ASSIGNMENT: If a line holds the word "here", copy it from the entries.

** TASK MATERIAL follows **

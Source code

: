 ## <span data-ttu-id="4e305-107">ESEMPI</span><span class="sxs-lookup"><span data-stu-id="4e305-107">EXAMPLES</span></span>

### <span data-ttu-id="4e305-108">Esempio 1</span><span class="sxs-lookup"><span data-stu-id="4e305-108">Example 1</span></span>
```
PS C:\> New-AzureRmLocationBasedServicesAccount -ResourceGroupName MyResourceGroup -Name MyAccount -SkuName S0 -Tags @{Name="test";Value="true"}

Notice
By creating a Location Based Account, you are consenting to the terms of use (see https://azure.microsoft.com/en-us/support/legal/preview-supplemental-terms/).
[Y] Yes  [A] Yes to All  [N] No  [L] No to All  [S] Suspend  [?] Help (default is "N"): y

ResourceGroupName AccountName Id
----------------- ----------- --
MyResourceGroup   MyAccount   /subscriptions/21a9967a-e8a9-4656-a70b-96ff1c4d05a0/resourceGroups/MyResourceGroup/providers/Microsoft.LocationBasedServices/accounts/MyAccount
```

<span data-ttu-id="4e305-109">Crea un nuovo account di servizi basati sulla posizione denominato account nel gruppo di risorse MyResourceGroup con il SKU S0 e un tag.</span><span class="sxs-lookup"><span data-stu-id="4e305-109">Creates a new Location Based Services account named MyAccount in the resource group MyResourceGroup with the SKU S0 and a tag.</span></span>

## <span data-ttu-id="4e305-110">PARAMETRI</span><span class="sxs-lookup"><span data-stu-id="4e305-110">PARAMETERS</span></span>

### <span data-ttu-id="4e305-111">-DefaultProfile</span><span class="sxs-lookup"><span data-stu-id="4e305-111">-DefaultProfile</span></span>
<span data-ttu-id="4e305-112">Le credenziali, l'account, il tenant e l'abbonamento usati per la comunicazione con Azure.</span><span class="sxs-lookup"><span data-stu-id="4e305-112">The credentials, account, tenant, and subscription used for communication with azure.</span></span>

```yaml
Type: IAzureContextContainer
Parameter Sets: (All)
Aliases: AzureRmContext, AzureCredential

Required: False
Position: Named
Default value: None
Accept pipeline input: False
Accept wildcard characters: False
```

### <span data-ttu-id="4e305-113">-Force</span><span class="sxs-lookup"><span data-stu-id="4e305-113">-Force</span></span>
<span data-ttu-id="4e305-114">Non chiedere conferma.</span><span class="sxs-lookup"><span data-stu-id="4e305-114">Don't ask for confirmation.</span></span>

** End of TASK MATERIAL **
** TASK MATERIAL follows **

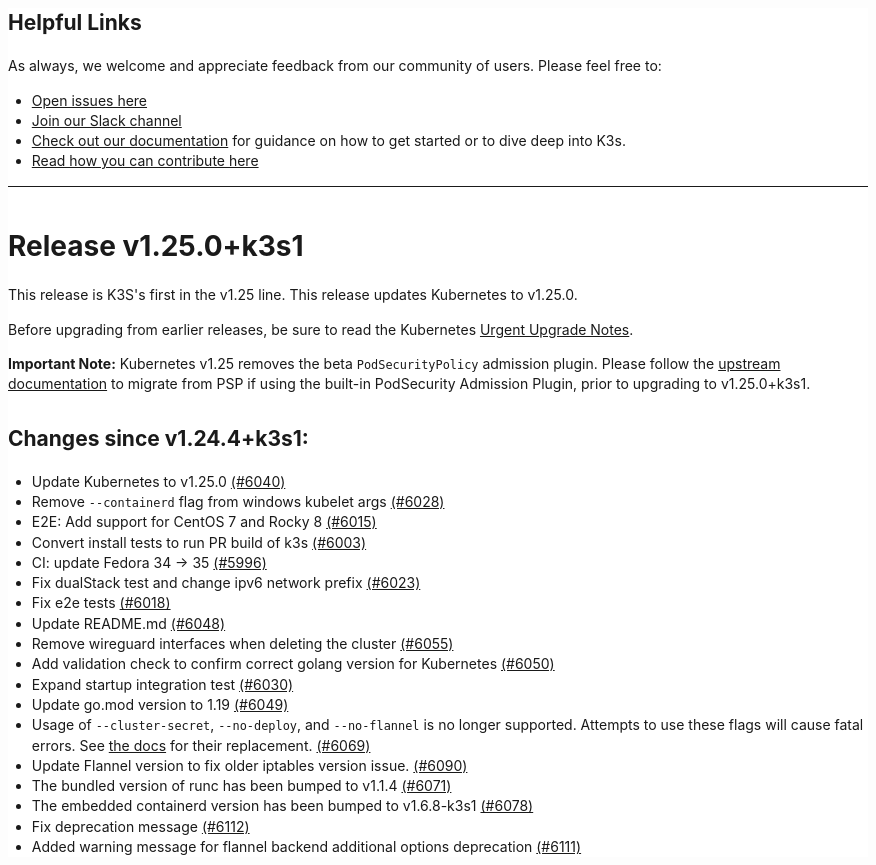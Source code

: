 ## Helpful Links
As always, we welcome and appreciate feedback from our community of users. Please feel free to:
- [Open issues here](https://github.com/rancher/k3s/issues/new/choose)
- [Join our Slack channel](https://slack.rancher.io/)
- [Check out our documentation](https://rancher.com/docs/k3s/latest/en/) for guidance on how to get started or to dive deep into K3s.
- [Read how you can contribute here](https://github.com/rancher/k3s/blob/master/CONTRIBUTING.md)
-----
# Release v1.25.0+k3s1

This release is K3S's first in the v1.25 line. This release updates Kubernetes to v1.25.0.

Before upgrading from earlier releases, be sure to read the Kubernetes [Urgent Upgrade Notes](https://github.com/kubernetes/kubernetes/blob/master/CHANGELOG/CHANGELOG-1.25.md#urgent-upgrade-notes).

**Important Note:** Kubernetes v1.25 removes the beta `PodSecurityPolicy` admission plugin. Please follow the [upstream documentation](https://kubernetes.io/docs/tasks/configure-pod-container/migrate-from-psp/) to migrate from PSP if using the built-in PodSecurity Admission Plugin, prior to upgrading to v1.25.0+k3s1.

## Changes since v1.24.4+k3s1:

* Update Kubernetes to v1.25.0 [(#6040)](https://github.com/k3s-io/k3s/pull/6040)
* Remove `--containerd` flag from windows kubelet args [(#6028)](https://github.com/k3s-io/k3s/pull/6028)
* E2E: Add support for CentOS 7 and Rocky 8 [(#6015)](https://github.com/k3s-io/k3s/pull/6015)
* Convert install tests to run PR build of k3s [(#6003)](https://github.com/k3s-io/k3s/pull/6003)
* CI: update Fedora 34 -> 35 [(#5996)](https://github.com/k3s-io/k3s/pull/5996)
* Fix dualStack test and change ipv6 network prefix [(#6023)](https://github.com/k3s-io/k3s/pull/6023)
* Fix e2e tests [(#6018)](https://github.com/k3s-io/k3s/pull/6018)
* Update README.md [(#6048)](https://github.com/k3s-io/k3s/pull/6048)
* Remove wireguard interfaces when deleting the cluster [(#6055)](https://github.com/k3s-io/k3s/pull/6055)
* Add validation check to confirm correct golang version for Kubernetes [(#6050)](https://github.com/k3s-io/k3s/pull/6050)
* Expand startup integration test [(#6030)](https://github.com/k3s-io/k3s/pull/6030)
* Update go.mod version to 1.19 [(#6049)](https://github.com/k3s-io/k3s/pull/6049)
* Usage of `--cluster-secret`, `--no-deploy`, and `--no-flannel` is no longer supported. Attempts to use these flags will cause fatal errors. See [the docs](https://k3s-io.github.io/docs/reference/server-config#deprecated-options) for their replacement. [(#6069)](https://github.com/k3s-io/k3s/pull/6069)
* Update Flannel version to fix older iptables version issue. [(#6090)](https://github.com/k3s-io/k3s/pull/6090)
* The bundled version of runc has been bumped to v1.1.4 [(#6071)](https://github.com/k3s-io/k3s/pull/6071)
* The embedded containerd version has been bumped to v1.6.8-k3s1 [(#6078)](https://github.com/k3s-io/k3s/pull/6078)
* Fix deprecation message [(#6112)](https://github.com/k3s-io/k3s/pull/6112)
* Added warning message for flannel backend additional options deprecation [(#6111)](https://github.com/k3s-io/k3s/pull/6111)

** End of TASK MATERIAL **

THE ANSWER:
- [Open issues here](https://github.com/rancher/k3s/issues/new/choose)
- [Read how you can contribute here](https://github.com/rancher/k3s/blob/master/CONTRIBUTING.md)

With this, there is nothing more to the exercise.